Task goal
Give the records again in full, exactly as they appear.

[Collected data]
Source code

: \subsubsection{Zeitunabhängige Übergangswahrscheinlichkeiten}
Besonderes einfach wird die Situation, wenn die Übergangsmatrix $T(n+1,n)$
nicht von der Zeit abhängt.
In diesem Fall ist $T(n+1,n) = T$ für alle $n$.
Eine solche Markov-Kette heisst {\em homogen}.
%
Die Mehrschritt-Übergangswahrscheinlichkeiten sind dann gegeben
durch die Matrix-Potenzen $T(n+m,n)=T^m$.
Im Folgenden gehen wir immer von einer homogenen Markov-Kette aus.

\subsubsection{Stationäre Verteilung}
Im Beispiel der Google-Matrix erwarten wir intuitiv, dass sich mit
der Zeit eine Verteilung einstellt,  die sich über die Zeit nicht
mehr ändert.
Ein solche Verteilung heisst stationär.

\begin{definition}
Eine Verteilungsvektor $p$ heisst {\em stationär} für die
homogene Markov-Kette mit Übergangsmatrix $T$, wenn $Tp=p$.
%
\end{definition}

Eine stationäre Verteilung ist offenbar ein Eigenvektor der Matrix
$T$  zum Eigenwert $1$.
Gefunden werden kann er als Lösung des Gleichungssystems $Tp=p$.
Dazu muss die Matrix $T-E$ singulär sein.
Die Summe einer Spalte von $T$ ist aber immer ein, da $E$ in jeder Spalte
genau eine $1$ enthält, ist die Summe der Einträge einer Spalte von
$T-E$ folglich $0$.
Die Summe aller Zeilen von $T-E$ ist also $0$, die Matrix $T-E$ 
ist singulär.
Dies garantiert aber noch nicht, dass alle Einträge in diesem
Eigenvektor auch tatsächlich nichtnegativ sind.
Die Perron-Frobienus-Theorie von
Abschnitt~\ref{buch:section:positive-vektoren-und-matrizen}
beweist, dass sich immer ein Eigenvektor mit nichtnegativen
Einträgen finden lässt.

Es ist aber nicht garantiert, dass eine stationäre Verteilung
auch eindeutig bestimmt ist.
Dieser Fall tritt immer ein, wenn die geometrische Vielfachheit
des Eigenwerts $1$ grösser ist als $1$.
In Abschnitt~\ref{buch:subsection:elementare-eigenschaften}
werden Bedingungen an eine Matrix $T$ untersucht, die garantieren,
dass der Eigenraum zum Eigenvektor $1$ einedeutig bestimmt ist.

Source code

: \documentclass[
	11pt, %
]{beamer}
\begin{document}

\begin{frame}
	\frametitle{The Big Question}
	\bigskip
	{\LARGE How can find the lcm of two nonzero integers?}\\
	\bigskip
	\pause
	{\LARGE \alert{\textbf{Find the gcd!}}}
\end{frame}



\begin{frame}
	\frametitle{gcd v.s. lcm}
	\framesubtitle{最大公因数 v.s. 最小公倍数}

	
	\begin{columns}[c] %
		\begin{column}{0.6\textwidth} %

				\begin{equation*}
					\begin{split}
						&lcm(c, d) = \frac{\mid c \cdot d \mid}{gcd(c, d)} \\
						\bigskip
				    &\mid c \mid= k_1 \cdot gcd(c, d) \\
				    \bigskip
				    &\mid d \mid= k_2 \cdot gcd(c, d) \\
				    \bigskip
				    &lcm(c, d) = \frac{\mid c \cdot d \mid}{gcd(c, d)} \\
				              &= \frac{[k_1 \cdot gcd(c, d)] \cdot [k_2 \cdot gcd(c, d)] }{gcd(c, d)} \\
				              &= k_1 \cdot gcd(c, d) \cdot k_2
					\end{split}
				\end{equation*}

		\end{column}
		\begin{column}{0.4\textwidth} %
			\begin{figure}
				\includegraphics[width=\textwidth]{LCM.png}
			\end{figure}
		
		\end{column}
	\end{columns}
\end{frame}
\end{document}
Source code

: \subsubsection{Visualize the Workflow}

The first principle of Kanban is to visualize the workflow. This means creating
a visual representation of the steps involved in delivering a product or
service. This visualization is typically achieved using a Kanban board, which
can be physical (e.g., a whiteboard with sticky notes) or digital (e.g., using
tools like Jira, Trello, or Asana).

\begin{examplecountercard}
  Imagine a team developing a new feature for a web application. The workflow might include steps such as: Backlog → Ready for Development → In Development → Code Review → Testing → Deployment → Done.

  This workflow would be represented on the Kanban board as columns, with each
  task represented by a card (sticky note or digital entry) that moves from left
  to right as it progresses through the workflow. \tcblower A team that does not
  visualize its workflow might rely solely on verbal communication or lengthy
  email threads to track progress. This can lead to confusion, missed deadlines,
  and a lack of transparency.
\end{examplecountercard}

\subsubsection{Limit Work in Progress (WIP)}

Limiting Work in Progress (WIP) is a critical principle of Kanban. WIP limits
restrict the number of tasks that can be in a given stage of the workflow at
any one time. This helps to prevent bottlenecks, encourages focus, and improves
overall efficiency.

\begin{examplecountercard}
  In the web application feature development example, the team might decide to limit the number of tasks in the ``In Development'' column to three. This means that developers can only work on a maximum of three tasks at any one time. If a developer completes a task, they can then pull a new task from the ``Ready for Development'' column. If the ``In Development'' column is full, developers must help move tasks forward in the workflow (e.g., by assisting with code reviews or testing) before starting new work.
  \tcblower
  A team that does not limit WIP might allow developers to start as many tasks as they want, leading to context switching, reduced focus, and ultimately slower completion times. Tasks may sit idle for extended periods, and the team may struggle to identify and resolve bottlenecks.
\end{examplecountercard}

Solution to this exercise
Source code

: \subsubsection{Zeitunabhängige Übergangswahrscheinlichkeiten}
Besonderes einfach wird die Situation, wenn die Übergangsmatrix $T(n+1,n)$
nicht von der Zeit abhängt.
In diesem Fall ist $T(n+1,n) = T$ für alle $n$.
Eine solche Markov-Kette heisst {\em homogen}.
%
Die Mehrschritt-Übergangswahrscheinlichkeiten sind dann gegeben
durch die Matrix-Potenzen $T(n+m,n)=T^m$.
Im Folgenden gehen wir immer von einer homogenen Markov-Kette aus.

\subsubsection{Stationäre Verteilung}
Im Beispiel der Google-Matrix erwarten wir intuitiv, dass sich mit
der Zeit eine Verteilung einstellt,  die sich über die Zeit nicht
mehr ändert.
Ein solche Verteilung heisst stationär.

\begin{definition}
Eine Verteilungsvektor $p$ heisst {\em stationär} für die
homogene Markov-Kette mit Übergangsmatrix $T$, wenn $Tp=p$.
%
\end{definition}

Eine stationäre Verteilung ist offenbar ein Eigenvektor der Matrix
$T$  zum Eigenwert $1$.
Gefunden werden kann er als Lösung des Gleichungssystems $Tp=p$.
Dazu muss die Matrix $T-E$ singulär sein.
Die Summe einer Spalte von $T$ ist aber immer ein, da $E$ in jeder Spalte
genau eine $1$ enthält, ist die Summe der Einträge einer Spalte von
$T-E$ folglich $0$.
Die Summe aller Zeilen von $T-E$ ist also $0$, die Matrix $T-E$ 
ist singulär.
Dies garantiert aber noch nicht, dass alle Einträge in diesem
Eigenvektor auch tatsächlich nichtnegativ sind.
Die Perron-Frobienus-Theorie von
Abschnitt~\ref{buch:section:positive-vektoren-und-matrizen}
beweist, dass sich immer ein Eigenvektor mit nichtnegativen
Einträgen finden lässt.

Es ist aber nicht garantiert, dass eine stationäre Verteilung
auch eindeutig bestimmt ist.
Dieser Fall tritt immer ein, wenn die geometrische Vielfachheit
des Eigenwerts $1$ grösser ist als $1$.
In Abschnitt~\ref{buch:subsection:elementare-eigenschaften}
werden Bedingungen an eine Matrix $T$ untersucht, die garantieren,
dass der Eigenraum zum Eigenvektor $1$ einedeutig bestimmt ist.

Source code

: \documentclass[
	11pt, %
]{beamer}
\begin{document}

\begin{frame}
	\frametitle{The Big Question}
	\bigskip
	{\LARGE How can find the lcm of two nonzero integers?}\\
	\bigskip
	\pause
	{\LARGE \alert{\textbf{Find the gcd!}}}
\end{frame}



\begin{frame}
	\frametitle{gcd v.s. lcm}
	\framesubtitle{最大公因数 v.s. 最小公倍数}

	
	\begin{columns}[c] %
		\begin{column}{0.6\textwidth} %

				\begin{equation*}
					\begin{split}
						&lcm(c, d) = \frac{\mid c \cdot d \mid}{gcd(c, d)} \\
						\bigskip
				    &\mid c \mid= k_1 \cdot gcd(c, d) \\
				    \bigskip
				    &\mid d \mid= k_2 \cdot gcd(c, d) \\
				    \bigskip
				    &lcm(c, d) = \frac{\mid c \cdot d \mid}{gcd(c, d)} \\
				              &= \frac{[k_1 \cdot gcd(c, d)] \cdot [k_2 \cdot gcd(c, d)] }{gcd(c, d)} \\
				              &= k_1 \cdot gcd(c, d) \cdot k_2
					\end{split}
				\end{equation*}

		\end{column}
		\begin{column}{0.4\textwidth} %
			\begin{figure}
				\includegraphics[width=\textwidth]{LCM.png}
			\end{figure}
		
		\end{column}
	\end{columns}
\end{frame}
\end{document}
Source code

: \subsubsection{Visualize the Workflow}

The first principle of Kanban is to visualize the workflow. This means creating
a visual representation of the steps involved in delivering a product or
service. This visualization is typically achieved using a Kanban board, which
can be physical (e.g., a whiteboard with sticky notes) or digital (e.g., using
tools like Jira, Trello, or Asana).

\begin{examplecountercard}
  Imagine a team developing a new feature for a web application. The workflow might include steps such as: Backlog → Ready for Development → In Development → Code Review → Testing → Deployment → Done.

  This workflow would be represented on the Kanban board as columns, with each
  task represented by a card (sticky note or digital entry) that moves from left
  to right as it progresses through the workflow. \tcblower A team that does not
  visualize its workflow might rely solely on verbal communication or lengthy
  email threads to track progress. This can lead to confusion, missed deadlines,
  and a lack of transparency.
\end{examplecountercard}

\subsubsection{Limit Work in Progress (WIP)}

Limiting Work in Progress (WIP) is a critical principle of Kanban. WIP limits
restrict the number of tasks that can be in a given stage of the workflow at
any one time. This helps to prevent bottlenecks, encourages focus, and improves
overall efficiency.

\begin{examplecountercard}
  In the web application feature development example, the team might decide to limit the number of tasks in the ``In Development'' column to three. This means that developers can only work on a maximum of three tasks at any one time. If a developer completes a task, they can then pull a new task from the ``Ready for Development'' column. If the ``In Development'' column is full, developers must help move tasks forward in the workflow (e.g., by assisting with code reviews or testing) before starting new work.
  \tcblower
  A team that does not limit WIP might allow developers to start as many tasks as they want, leading to context switching, reduced focus, and ultimately slower completion times. Tasks may sit idle for extended periods, and the team may struggle to identify and resolve bottlenecks.
\end{examplecountercard}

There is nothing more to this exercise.